## Exercise inputs

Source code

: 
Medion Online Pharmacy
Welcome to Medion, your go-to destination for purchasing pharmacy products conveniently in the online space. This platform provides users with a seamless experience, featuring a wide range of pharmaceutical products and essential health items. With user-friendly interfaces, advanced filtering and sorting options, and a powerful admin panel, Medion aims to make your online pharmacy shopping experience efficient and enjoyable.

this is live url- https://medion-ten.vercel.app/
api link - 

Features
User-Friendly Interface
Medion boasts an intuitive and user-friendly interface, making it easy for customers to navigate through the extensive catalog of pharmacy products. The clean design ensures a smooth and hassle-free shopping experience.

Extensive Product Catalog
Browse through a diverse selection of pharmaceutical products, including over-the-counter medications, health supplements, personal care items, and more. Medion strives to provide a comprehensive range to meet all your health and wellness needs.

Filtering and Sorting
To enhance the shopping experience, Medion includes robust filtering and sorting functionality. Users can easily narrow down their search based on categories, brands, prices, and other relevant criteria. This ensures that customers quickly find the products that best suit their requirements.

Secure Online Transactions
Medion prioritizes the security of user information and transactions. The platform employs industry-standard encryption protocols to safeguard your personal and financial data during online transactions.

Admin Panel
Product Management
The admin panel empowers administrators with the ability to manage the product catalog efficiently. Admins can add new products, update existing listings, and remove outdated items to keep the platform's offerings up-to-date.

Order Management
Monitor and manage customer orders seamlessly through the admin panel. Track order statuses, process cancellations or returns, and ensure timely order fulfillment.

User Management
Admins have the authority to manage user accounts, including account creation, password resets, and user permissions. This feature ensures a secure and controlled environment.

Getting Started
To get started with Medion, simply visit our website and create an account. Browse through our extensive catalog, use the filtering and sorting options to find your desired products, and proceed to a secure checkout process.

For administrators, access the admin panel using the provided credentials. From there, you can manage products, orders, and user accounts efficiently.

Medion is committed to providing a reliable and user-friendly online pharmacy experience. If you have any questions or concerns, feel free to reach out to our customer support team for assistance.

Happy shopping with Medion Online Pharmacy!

--

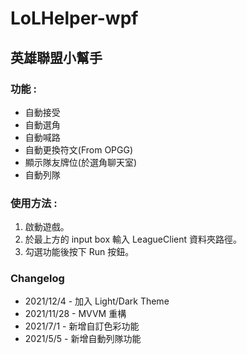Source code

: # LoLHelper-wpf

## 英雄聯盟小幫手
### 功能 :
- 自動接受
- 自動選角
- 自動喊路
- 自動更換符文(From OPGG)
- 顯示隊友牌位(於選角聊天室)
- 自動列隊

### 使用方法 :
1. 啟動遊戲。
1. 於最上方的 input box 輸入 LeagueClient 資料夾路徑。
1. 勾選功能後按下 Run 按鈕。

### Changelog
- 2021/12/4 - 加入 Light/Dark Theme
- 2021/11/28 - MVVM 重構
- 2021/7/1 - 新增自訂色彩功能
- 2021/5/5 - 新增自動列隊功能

## What the task requires
Determine how many lines in the data include the word "ensures". Answer with that number alone.

## Response below
3